Ok, let's do it. First the code(multiprocessing docs):
In [1]: from multiprocessing import Process
In [2]: def f():
...: print(1)
...: for i in range(100):
...: # do something
...: pass
...:
In [3]: p1 = Process(target=f)
In [4]: p1.start()
1
In [5]: p2 = Process(target=f)
In [6]: p2.start()
1
In [7]: import time
In [8]: def f():
...: for i in range(100):
...: print(i)
...: # do something
...: time.sleep(1)
...: pass
...:
In [9]: p1 = Process(target=f)
In [9]: p1 = Process(target=f)
In [10]: p1.start()
0
In [11]: p2 1
= Process(target=f)2
3
4
5
In [11]: p2 = Process(target=f)
In [12]: 6
p2.7
start8
In [12]: p2.start()
0
In [13]: 9
This is an example of how a function can be called in parallel. From In [10]: p1.start()
you can see the output gets jumbled because program p1 is running in parallel while we run program p2.
When running the program in a Python script you want to make sure script only ends when all the programs have executed successfully. You can do this by
def multi_process(instance_params, *funcs):
process = []
for f in funcs:
prog = Process(target=f, args=instance_params)
prog.start()
process.append(prog)
for p in process:
p.join()
multi_process(params, f, f)
Python doesn't have C++ or Java like multithreading support because of GIL. Read about it here. Though if your program is such that it does more I/O operations then CPU intensive tasks then you can use multithreading. For performing CPU intensive tasks multiprocessing is recommended.

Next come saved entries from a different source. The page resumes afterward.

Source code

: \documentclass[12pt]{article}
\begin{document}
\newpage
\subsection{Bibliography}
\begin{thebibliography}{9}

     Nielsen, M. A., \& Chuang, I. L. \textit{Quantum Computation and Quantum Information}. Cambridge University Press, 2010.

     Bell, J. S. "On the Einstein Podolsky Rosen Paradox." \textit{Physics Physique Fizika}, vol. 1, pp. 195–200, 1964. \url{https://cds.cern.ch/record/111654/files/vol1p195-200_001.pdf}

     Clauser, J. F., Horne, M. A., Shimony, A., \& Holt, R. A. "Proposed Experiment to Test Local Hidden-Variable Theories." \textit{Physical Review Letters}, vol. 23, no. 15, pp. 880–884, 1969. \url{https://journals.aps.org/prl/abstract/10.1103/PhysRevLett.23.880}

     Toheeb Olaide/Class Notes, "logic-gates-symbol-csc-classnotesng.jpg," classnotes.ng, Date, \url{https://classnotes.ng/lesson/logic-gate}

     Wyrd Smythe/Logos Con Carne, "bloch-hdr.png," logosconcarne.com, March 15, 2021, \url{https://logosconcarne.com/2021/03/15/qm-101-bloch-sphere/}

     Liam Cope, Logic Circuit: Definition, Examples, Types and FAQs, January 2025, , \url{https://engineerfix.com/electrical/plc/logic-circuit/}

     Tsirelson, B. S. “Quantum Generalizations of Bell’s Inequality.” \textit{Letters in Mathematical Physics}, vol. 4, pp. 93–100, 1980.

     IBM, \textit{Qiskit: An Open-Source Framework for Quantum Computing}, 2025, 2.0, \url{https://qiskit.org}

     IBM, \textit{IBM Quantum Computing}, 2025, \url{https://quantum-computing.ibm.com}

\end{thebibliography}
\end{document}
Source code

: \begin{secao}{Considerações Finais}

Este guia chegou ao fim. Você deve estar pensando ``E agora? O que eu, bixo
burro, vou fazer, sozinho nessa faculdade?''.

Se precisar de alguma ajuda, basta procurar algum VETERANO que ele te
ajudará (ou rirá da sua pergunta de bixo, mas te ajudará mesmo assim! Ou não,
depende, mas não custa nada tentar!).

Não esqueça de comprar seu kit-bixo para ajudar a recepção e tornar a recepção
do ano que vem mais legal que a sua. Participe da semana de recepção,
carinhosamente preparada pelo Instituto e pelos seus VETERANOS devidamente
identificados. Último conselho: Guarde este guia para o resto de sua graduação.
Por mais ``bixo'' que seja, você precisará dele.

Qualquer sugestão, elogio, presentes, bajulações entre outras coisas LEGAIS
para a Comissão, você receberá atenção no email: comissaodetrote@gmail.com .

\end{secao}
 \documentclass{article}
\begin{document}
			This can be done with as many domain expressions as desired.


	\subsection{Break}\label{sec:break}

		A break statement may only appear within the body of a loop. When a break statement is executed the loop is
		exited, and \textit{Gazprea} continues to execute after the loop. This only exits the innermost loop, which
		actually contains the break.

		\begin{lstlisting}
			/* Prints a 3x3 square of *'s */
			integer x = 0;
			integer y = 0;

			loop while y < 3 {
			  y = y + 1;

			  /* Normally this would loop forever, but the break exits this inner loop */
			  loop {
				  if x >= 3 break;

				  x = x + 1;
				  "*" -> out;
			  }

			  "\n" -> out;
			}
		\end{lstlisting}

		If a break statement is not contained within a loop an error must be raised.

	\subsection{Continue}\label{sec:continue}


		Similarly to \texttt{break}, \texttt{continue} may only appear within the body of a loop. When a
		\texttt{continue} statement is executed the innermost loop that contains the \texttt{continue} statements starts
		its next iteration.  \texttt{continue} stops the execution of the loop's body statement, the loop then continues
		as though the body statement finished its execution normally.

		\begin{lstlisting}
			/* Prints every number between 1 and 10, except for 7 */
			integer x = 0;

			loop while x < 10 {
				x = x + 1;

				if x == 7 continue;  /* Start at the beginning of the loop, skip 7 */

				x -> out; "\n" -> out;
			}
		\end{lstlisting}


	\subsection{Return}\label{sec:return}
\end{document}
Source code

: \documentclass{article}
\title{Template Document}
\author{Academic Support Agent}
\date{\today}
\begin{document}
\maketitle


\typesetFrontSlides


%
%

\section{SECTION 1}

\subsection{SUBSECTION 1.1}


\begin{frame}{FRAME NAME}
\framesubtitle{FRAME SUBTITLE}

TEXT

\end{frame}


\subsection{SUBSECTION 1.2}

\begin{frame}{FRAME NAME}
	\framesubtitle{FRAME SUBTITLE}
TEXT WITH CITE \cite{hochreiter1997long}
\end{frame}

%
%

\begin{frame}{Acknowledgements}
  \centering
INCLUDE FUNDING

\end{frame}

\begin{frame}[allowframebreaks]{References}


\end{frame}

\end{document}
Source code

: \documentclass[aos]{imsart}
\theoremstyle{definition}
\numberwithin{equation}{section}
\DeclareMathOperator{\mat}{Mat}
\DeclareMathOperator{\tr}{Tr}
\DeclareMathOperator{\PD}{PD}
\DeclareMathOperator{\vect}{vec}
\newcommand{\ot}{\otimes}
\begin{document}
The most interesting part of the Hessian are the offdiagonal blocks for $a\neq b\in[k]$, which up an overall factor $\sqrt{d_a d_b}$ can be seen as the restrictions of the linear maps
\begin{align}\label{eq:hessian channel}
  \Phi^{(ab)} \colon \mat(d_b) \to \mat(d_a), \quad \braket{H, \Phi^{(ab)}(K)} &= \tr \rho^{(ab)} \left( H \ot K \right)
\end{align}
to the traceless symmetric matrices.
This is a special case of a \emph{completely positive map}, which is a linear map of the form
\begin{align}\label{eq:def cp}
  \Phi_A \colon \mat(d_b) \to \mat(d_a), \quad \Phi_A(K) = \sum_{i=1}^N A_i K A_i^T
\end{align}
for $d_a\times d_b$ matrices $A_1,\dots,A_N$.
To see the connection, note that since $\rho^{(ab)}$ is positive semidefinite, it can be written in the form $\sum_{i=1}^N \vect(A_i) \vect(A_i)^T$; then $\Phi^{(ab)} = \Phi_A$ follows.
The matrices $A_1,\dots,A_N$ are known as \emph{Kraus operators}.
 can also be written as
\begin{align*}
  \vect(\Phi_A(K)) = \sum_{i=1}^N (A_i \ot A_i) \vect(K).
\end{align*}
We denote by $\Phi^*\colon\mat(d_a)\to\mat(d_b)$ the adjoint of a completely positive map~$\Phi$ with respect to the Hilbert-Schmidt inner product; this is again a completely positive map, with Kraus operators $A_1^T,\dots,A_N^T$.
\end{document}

In comment @ytutow asked what is difference between pool of workers and process. From Pymotw:
The Pool class can be used to manage a fixed number of workers for
simple cases where the work to be done can be broken up and
distributed between workers independently.
The return values from the jobs are collected and returned as a list.
The pool arguments include the number of processes and a function to
run when starting the task process (invoked once per child).
You can use Pool as:
def your_instance_method(instance):
instances.do_some_computation_over_a_dataset()
with Pool(3) as p:
instances = [insatnce_1, instance_2, instance_3]
print(p.map(your_instance_method, instances))
About the correct number of workers, it's gereral recommendation to have 2*cpu_cores number of workers.